*TRY IT*
Tell how many lines in the data contain the string "bold", using a single number as the whole reply.
--- PROVIDED RECORDS Enclosed Below ---
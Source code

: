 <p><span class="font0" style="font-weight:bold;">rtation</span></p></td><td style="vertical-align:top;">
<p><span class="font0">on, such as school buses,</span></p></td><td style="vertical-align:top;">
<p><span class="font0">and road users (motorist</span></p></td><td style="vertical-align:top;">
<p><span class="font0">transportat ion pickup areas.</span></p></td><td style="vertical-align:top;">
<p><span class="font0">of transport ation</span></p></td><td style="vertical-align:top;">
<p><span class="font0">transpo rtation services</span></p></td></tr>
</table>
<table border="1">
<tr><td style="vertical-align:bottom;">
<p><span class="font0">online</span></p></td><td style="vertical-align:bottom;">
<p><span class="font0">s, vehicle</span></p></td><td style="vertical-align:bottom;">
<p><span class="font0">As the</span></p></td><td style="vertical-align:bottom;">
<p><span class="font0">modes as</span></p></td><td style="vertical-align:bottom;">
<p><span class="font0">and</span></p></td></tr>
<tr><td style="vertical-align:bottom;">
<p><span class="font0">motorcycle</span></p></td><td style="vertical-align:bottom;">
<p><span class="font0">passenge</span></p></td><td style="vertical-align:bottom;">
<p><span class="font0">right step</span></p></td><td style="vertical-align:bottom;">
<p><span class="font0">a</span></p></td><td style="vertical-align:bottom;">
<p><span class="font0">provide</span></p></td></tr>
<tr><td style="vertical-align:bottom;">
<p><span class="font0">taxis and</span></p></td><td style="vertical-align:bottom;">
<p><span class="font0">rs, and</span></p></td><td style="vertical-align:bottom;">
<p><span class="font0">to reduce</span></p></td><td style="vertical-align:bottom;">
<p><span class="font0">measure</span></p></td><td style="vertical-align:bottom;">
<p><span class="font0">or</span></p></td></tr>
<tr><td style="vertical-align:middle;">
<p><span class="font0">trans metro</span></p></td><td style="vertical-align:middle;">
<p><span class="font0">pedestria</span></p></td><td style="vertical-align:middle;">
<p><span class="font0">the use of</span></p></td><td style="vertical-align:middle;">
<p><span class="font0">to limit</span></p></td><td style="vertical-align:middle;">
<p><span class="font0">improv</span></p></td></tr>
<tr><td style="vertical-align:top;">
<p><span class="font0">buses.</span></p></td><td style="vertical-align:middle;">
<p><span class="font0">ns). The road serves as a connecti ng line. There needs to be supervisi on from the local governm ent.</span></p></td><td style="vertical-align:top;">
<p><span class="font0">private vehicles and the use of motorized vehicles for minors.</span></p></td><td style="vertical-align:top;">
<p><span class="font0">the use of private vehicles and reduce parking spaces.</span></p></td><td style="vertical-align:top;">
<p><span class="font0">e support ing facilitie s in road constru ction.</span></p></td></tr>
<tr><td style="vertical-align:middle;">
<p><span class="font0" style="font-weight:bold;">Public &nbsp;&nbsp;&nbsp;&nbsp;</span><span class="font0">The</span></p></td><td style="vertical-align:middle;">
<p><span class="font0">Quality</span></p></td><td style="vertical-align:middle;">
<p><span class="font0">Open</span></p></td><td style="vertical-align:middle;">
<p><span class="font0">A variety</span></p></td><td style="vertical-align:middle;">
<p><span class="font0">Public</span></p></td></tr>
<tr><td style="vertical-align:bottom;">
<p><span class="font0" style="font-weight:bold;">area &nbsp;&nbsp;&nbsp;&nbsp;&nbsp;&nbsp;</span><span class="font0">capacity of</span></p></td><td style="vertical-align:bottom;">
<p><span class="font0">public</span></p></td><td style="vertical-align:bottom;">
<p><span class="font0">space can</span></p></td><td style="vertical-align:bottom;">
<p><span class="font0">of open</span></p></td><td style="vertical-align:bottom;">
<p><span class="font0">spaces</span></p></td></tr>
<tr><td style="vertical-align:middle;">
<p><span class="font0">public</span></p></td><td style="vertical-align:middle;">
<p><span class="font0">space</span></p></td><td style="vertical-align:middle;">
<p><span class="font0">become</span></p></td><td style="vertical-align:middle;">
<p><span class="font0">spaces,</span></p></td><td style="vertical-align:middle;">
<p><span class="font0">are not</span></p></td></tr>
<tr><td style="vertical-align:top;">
--- End of Enclosed PROVIDED RECORDS ---
*THE COMPLETED TASK*
3